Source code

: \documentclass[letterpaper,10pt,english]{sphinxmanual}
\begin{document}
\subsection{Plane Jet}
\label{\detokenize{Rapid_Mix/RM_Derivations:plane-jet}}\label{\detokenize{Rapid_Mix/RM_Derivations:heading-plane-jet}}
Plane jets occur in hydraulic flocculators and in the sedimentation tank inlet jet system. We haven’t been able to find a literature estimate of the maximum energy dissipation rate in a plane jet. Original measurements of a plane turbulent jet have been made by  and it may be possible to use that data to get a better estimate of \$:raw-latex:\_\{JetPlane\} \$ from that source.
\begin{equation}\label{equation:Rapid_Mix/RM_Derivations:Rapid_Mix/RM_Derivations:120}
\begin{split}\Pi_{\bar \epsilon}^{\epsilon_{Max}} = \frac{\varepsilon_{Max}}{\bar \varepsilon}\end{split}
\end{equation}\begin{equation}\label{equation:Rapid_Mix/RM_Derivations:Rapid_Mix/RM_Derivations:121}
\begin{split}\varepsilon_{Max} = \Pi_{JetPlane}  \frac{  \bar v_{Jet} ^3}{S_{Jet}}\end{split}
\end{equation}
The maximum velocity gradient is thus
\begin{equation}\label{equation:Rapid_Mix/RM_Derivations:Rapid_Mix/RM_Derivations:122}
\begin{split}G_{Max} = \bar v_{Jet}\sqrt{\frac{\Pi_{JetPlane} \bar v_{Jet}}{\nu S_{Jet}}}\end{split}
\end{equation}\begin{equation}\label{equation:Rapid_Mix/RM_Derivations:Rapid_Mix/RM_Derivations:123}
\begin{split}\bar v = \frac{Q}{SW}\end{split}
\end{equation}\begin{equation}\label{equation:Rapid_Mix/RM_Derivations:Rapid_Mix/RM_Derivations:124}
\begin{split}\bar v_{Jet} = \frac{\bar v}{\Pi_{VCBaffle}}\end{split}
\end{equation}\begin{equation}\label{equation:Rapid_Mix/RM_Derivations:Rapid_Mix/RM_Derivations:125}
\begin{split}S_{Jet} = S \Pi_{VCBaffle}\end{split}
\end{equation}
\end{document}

◆ ◆ ◆ ◆

**Instructions for the task:** Write the entries out once more, exactly as they appear.

**Answer to the exercise:**
Source code

: \documentclass[letterpaper,10pt,english]{sphinxmanual}
\begin{document}
\subsection{Plane Jet}
\label{\detokenize{Rapid_Mix/RM_Derivations:plane-jet}}\label{\detokenize{Rapid_Mix/RM_Derivations:heading-plane-jet}}
Plane jets occur in hydraulic flocculators and in the sedimentation tank inlet jet system. We haven’t been able to find a literature estimate of the maximum energy dissipation rate in a plane jet. Original measurements of a plane turbulent jet have been made by  and it may be possible to use that data to get a better estimate of \$:raw-latex:\_\{JetPlane\} \$ from that source.
\begin{equation}\label{equation:Rapid_Mix/RM_Derivations:Rapid_Mix/RM_Derivations:120}
\begin{split}\Pi_{\bar \epsilon}^{\epsilon_{Max}} = \frac{\varepsilon_{Max}}{\bar \varepsilon}\end{split}
\end{equation}\begin{equation}\label{equation:Rapid_Mix/RM_Derivations:Rapid_Mix/RM_Derivations:121}
\begin{split}\varepsilon_{Max} = \Pi_{JetPlane}  \frac{  \bar v_{Jet} ^3}{S_{Jet}}\end{split}
\end{equation}
The maximum velocity gradient is thus
\begin{equation}\label{equation:Rapid_Mix/RM_Derivations:Rapid_Mix/RM_Derivations:122}
\begin{split}G_{Max} = \bar v_{Jet}\sqrt{\frac{\Pi_{JetPlane} \bar v_{Jet}}{\nu S_{Jet}}}\end{split}
\end{equation}\begin{equation}\label{equation:Rapid_Mix/RM_Derivations:Rapid_Mix/RM_Derivations:123}
\begin{split}\bar v = \frac{Q}{SW}\end{split}
\end{equation}\begin{equation}\label{equation:Rapid_Mix/RM_Derivations:Rapid_Mix/RM_Derivations:124}
\begin{split}\bar v_{Jet} = \frac{\bar v}{\Pi_{VCBaffle}}\end{split}
\end{equation}\begin{equation}\label{equation:Rapid_Mix/RM_Derivations:Rapid_Mix/RM_Derivations:125}
\begin{split}S_{Jet} = S \Pi_{VCBaffle}\end{split}
\end{equation}
\end{document}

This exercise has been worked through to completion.